Pictures aside, output each record exactly.

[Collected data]
:::::

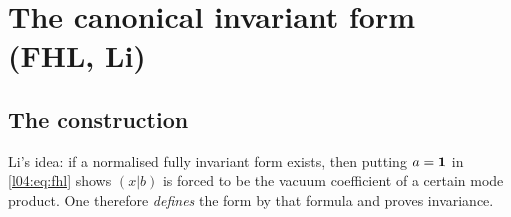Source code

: \section{The canonical invariant form (FHL, Li)}\label{l04:sec:canonical}

\subsection{The construction}

Li's idea: if a normalised fully invariant form exists, then putting $a = \lfourvac$ in
\eqref{l04:eq:fhl} shows $(x|b)$ is forced to be the vacuum coefficient of a certain mode product. One
therefore \emph{defines} the form by that formula and proves invariance.


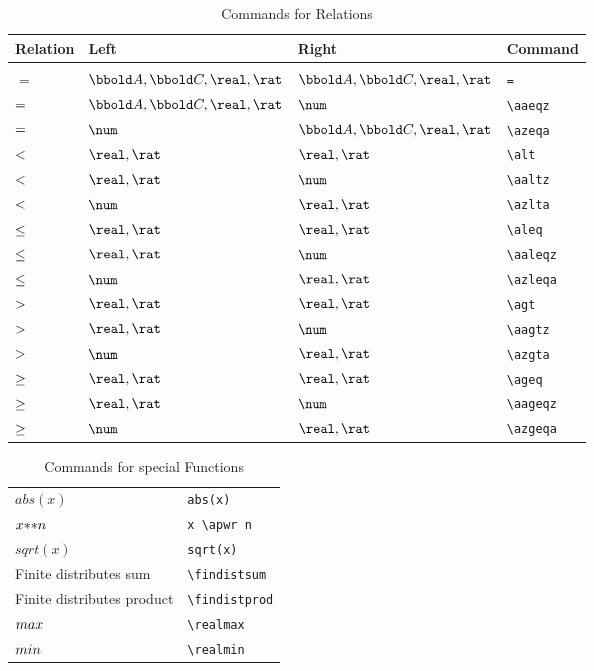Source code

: \documentclass[12pt]{article}
\begin{document}
\begin{table}[htbp]
  \centering
  \begin{tabular}{llll}
    Relation & Left & Right & Command \\
    \hline \\
    $=$ & $\arithmos, \complex, \real, \rat$ & $\arithmos, \complex, \real, \rat$ & \verb|=| \\
    $=$ & $\arithmos, \complex, \real, \rat$ & $\num$ & \verb|\aaeqz| \\
    $=$ & $\num$ & $\arithmos, \complex, \real, \rat$ & \verb|\azeqa| \\
    $<$ & $\real, \rat$ & $\real, \rat$ & \verb|\alt| \\
    $<$ & $\real, \rat$ & $\num$ & \verb|\aaltz| \\
    $<$ & $\num$ & $\real, \rat$ & \verb|\azlta| \\
    $\leq$ & $\real, \rat$ & $\real, \rat$ & \verb|\aleq| \\
    $\leq$ & $\real, \rat$ & $\num$ & \verb|\aaleqz| \\
    $\leq$ & $\num$ & $\real, \rat$ & \verb|\azleqa| \\
    $>$ & $\real, \rat$ & $\real, \rat$ & \verb|\agt| \\
    $>$ & $\real, \rat$ & $\num$ & \verb|\aagtz| \\
    $>$ & $\num$ & $\real, \rat$ & \verb|\azgta| \\
    $\geq$ & $\real, \rat$ & $\real, \rat$ & \verb|\ageq| \\
    $\geq$ & $\real, \rat$ & $\num$ & \verb|\aageqz| \\
    $\geq$ & $\num$ & $\real, \rat$ & \verb|\azgeqa| \\
    \hline
  \end{tabular}
  \caption{Commands for Relations}
  \label{tab:latex-relations}
\end{table}
%
\begin{table}[htbp]
  \centering
  \begin{tabular}{ll}
    $abs(x)$    & \verb|abs(x)| \\
    $x {*}{*} n$    & \verb|x \apwr n| \\
    $sqrt(x)$    & \verb|sqrt(x)| \\
    Finite distributes sum & \verb|\findistsum| \\
    Finite distributes product & \verb|\findistprod| \\
    $max$ & \verb|\realmax| \\
    $min$ & \verb|\realmin| \\
  \end{tabular}
  \caption{Commands for special Functions}
  \label{tab:latex-special-functions}
\end{table}
\end{document}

:::::

- **YOUR SOLUTION**:
Source code

: \section{The canonical invariant form (FHL, Li)}\label{l04:sec:canonical}

\subsection{The construction}

Li's idea: if a normalised fully invariant form exists, then putting $a = \lfourvac$ in
\eqref{l04:eq:fhl} shows $(x|b)$ is forced to be the vacuum coefficient of a certain mode product. One
therefore \emph{defines} the form by that formula and proves invariance.


Source code

: \documentclass[12pt]{article}
\begin{document}
\begin{table}[htbp]
  \centering
  \begin{tabular}{llll}
    Relation & Left & Right & Command \\
    \hline \\
    $=$ & $\arithmos, \complex, \real, \rat$ & $\arithmos, \complex, \real, \rat$ & \verb|=| \\
    $=$ & $\arithmos, \complex, \real, \rat$ & $\num$ & \verb|\aaeqz| \\
    $=$ & $\num$ & $\arithmos, \complex, \real, \rat$ & \verb|\azeqa| \\
    $<$ & $\real, \rat$ & $\real, \rat$ & \verb|\alt| \\
    $<$ & $\real, \rat$ & $\num$ & \verb|\aaltz| \\
    $<$ & $\num$ & $\real, \rat$ & \verb|\azlta| \\
    $\leq$ & $\real, \rat$ & $\real, \rat$ & \verb|\aleq| \\
    $\leq$ & $\real, \rat$ & $\num$ & \verb|\aaleqz| \\
    $\leq$ & $\num$ & $\real, \rat$ & \verb|\azleqa| \\
    $>$ & $\real, \rat$ & $\real, \rat$ & \verb|\agt| \\
    $>$ & $\real, \rat$ & $\num$ & \verb|\aagtz| \\
    $>$ & $\num$ & $\real, \rat$ & \verb|\azgta| \\
    $\geq$ & $\real, \rat$ & $\real, \rat$ & \verb|\ageq| \\
    $\geq$ & $\real, \rat$ & $\num$ & \verb|\aageqz| \\
    $\geq$ & $\num$ & $\real, \rat$ & \verb|\azgeqa| \\
    \hline
  \end{tabular}
  \caption{Commands for Relations}
  \label{tab:latex-relations}
\end{table}
%
\begin{table}[htbp]
  \centering
  \begin{tabular}{ll}
    $abs(x)$    & \verb|abs(x)| \\
    $x {*}{*} n$    & \verb|x \apwr n| \\
    $sqrt(x)$    & \verb|sqrt(x)| \\
    Finite distributes sum & \verb|\findistsum| \\
    Finite distributes product & \verb|\findistprod| \\
    $max$ & \verb|\realmax| \\
    $min$ & \verb|\realmin| \\
  \end{tabular}
  \caption{Commands for special Functions}
  \label{tab:latex-special-functions}
\end{table}
\end{document}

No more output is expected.